C’est un très grand livre, très personnel aussi, que nous propose ici l’historienne Michèle Riot-Sarcey. Car il interroge le concept ou idéal de liberté, tant malmené au cours du XXe siècle. Au nom même de cette liberté. D’un côté, victorieuse a priori dans un Occident prospère (au prix de l’exploitation des pays du Sud et de ses propres prolétaires), l’idéologie libérale, qui « est parvenue à inverser le sens » de cette liberté, semble aujourd’hui régner sans partage.
« Au service du capitalisme, [elle] renforce sa puissance. » De l’autre, tout au long du XXe siècle, « des idéologues, sincères, adhéraient pleinement à ce qu’ils écrivaient, d’autant plus que leur action contre le fascisme évinçait toute velléité critique ». Jusqu’à ce que la « force de leur discours », atteignant un « tel niveau acritique », parvienne à justifier « les pires horreurs », de la Chine populaire et sa Révolution culturelle jusqu’au génocide cambodgien des Khmers rouges.
C’est tout l’objet de ce livre : remonter, depuis la fin du XIXe siècle, le processus de dévoiement de l’idée, de l’idéal de liberté qui advint au nom des idéologies supposées libératrices mais totalisantes, quand cette même liberté était récupérée par les néolibéraux qui œuvraient à une autre manipulation.
Michèle Riot-Sarcey poursuit la recherche de son essai précédent, Le Procès de la liberté. Une histoire souterraine du XIXe siècle (La Découverte, 2016). Elle soulignait déjà, dans l’entretien qu’elle nous accorda alors : « Il n’y a pas de liberté individuelle sans liberté collective. » Or l’espérance d’une émancipation dès le mitan du XIXe siècle, et d’une liberté aussi individuelle que collective donc, s’est ainsi « transformée en une croyance aveugle » dès après la Première Guerre mondiale.
Les penseurs de l’émancipation, véritable « alternative au libéralisme », privilégient alors le progrès technique, censé apporter le confort matériel aux « masses ». Comme l’énonçait Lénine lui-même : « La bataille de l’électricité l’emporta sur l’idée d’émancipation. » Où « le taylorisme [fut mis] au service du bolchevisme », avec souvent bien plus de violence dans les usines de l’Oural que sur les chaînes de Billancourt ou de Detroit.
Règne sans partage
Ce fut sans doute l’une des grandes impasses dans laquelle s’enferra le mouvement ouvrier international, en plus du stalinisme (puis ses variantes maoïstes) : coupler, au nom de l’émancipation et du progrès, la répression au développement de l’industrie lourde, modèle pour une classe ouvrière censée être la classe bénéficiaire de l’idéologie marxiste-léniniste.
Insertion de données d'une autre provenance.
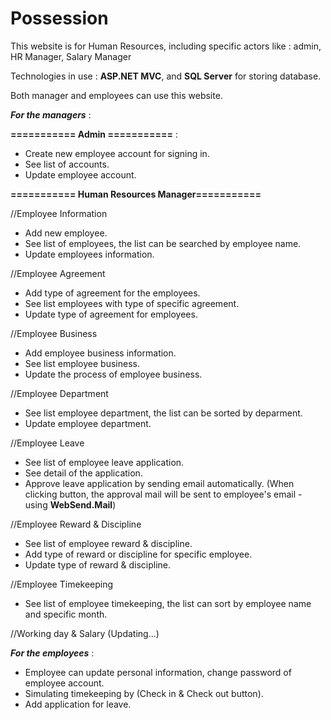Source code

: # Possession
This website is for Human Resources, including specific actors like : admin, HR Manager, Salary Manager

Technologies in use : **ASP.NET MVC**, and **SQL Server** for storing database.

Both manager and employees can use this website.

***For the managers*** :

**=========== Admin ===========** :
- Create new employee account for signing in.
- See list of accounts.
- Update employee account.

**=========== Human Resources Manager===========**

//Employee Information
- Add new employee.
- See list of employees, the list can be searched by employee name.
- Update employees information.

//Employee Agreement
- Add type of agreement for the employees.
- See list employees with type of specific agreement.
- Update type of agreement for employees.

//Employee Business
- Add employee business information.
- See list employee business.
- Update the process of employee business.

//Employee Department
- See list employee department, the list can be sorted by deparment.
- Update employee department.

//Employee Leave 
- See list of employee leave application.
- See detail of the application.
- Approve leave application by sending email automatically. (When clicking button, the approval mail will be sent to employee's email - using **WebSend.Mail**)

//Employee Reward & Discipline
- See list of employee reward & discipline.
- Add type of reward or discipline for specific employee.
- Update type of reward & discipline.

//Employee Timekeeping
- See list of employee timekeeping, the list can sort by employee name and specific month.

//Working day & Salary (Updating...)

***For the employees*** :
- Employee can update personal information, change password of employee account.
- Simulating timekeeping by (Check in & Check out button).
- Add application for leave.
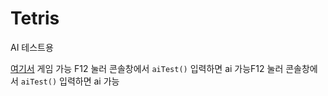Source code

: # Tetris
AI  테스트용

[여기서](tetris.msub.kr) 게임 가능
F12 눌러 콘솔창에서 `aiTest()` 입력하면 ai 가능F12 눌러 콘솔창에서 `aiTest()` 입력하면 ai 가능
La liberté individuelle, l’émancipation des femmes, des minorités, tout cela devait advenir plus tard, une fois instauré le socialisme.
On sait ce qu’amena la fin du « court XXe siècle », selon l’expression de l’historien britannique Eric Hobsbawm : le règne sans partage du capitalisme mondialisé. D’un côté, la chute des régimes staliniens du bloc soviétique qui, malgré leurs discours en faveur de l’émancipation des travailleurs, se muèrent dès leur prise du pouvoir en oppression générale, fichage généralisé des populations, muselage des oppositions et de toutes les forces culturelles créatrices.
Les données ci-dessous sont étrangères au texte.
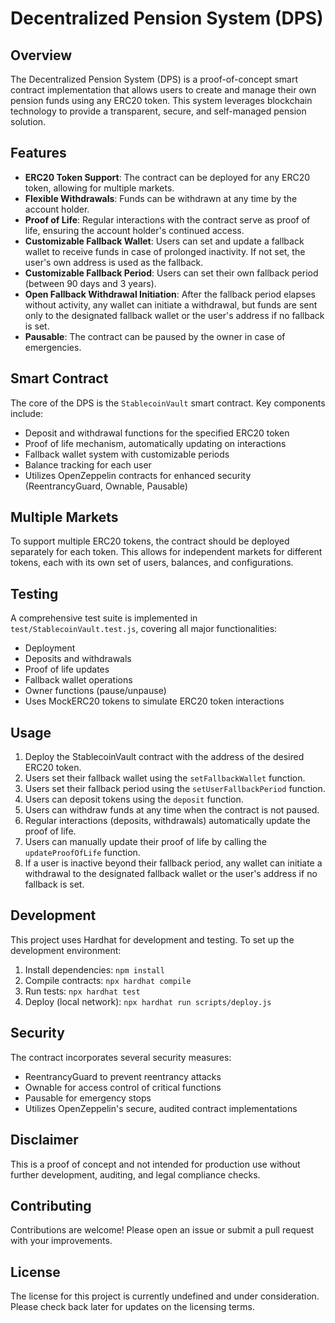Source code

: # Decentralized Pension System (DPS)

## Overview

The Decentralized Pension System (DPS) is a proof-of-concept smart contract implementation that allows users to create and manage their own pension funds using any ERC20 token. This system leverages blockchain technology to provide a transparent, secure, and self-managed pension solution.

## Features

- **ERC20 Token Support**: The contract can be deployed for any ERC20 token, allowing for multiple markets.
- **Flexible Withdrawals**: Funds can be withdrawn at any time by the account holder.
- **Proof of Life**: Regular interactions with the contract serve as proof of life, ensuring the account holder's continued access.
- **Customizable Fallback Wallet**: Users can set and update a fallback wallet to receive funds in case of prolonged inactivity. If not set, the user's own address is used as the fallback.
- **Customizable Fallback Period**: Users can set their own fallback period (between 90 days and 3 years).
- **Open Fallback Withdrawal Initiation**: After the fallback period elapses without activity, any wallet can initiate a withdrawal, but funds are sent only to the designated fallback wallet or the user's address if no fallback is set.
- **Pausable**: The contract can be paused by the owner in case of emergencies.

## Smart Contract

The core of the DPS is the `StablecoinVault` smart contract. Key components include:

- Deposit and withdrawal functions for the specified ERC20 token
- Proof of life mechanism, automatically updating on interactions
- Fallback wallet system with customizable periods
- Balance tracking for each user
- Utilizes OpenZeppelin contracts for enhanced security (ReentrancyGuard, Ownable, Pausable)

## Multiple Markets

To support multiple ERC20 tokens, the contract should be deployed separately for each token. This allows for independent markets for different tokens, each with its own set of users, balances, and configurations.

## Testing

A comprehensive test suite is implemented in `test/StablecoinVault.test.js`, covering all major functionalities:

- Deployment
- Deposits and withdrawals
- Proof of life updates
- Fallback wallet operations
- Owner functions (pause/unpause)
- Uses MockERC20 tokens to simulate ERC20 token interactions

## Usage

1. Deploy the StablecoinVault contract with the address of the desired ERC20 token.
2. Users set their fallback wallet using the `setFallbackWallet` function.
3. Users set their fallback period using the `setUserFallbackPeriod` function.
4. Users can deposit tokens using the `deposit` function.
5. Users can withdraw funds at any time when the contract is not paused.
6. Regular interactions (deposits, withdrawals) automatically update the proof of life.
7. Users can manually update their proof of life by calling the `updateProofOfLife` function.
8. If a user is inactive beyond their fallback period, any wallet can initiate a withdrawal to the designated fallback wallet or the user's address if no fallback is set.

## Development

This project uses Hardhat for development and testing. To set up the development environment:

1. Install dependencies: `npm install`
2. Compile contracts: `npx hardhat compile`
3. Run tests: `npx hardhat test`
4. Deploy (local network): `npx hardhat run scripts/deploy.js`

## Security

The contract incorporates several security measures:

- ReentrancyGuard to prevent reentrancy attacks
- Ownable for access control of critical functions
- Pausable for emergency stops
- Utilizes OpenZeppelin's secure, audited contract implementations

## Disclaimer

This is a proof of concept and not intended for production use without further development, auditing, and legal compliance checks.

## Contributing

Contributions are welcome! Please open an issue or submit a pull request with your improvements.

## License

The license for this project is currently undefined and under consideration. Please check back later for updates on the licensing terms.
De l’autre, après l’écroulement de ces régimes, mais aussi des alternatives idéologiques au libéralisme supposées certaines car « inscrites dans le cours de l’histoire », le paradoxe de voir l’idéologie néolibérale régner partout à travers le monde, jusqu’en Chine. Une Chine supposée être toujours « communiste » ou populaire, mais où l’exploitation de sa classe ouvrière est sans commune mesure.
Dans cette grande fresque historique du terrible et violent siècle dernier, Michèle Riot-Sarcey se refuse toutefois à désespérer. Si l’émancipation et les volontés libératrices ont bien été dévoyées, elles n’ont jamais disparu, et ne disparaissent pas. C’est aussi un autre apport enthousiasmant des recherches de l’historienne que de rapprocher son travail sur le passé – et dans les archives – avec notre présent, souvent le plus immédiat.
Dans notre conversation de 2016, alors que venait de s’achever le puissant mouvement contre la loi travail, dite « loi El Khomri », imposée via 49.3 par le pouvoir Valls-Hollande, elle soulignait le rôle des intellectuels dans leur devoir de faire une histoire critique en lien avec le passé des luttes. Elle y saluait « la persistance des résistances aux régressions dues au néolibéralisme » à laquelle on venait d’assister au cours des mois précédents.
Horizon désirable
L’histoire, éclairant notre vision du passé, est donc vivante et inspire le présent. Michèle Riot-Sarcey fait de même dans ce nouvel ouvrage où, après une rigoureuse analyse des processus d’enfouissement des espoirs émancipateurs par les idéologies totalisantes, elle choisit d’illustrer les renaissances – régulières, se répétant toujours – de « l’idée authentique » de liberté et d’émancipation par ses soubresauts les plus récents.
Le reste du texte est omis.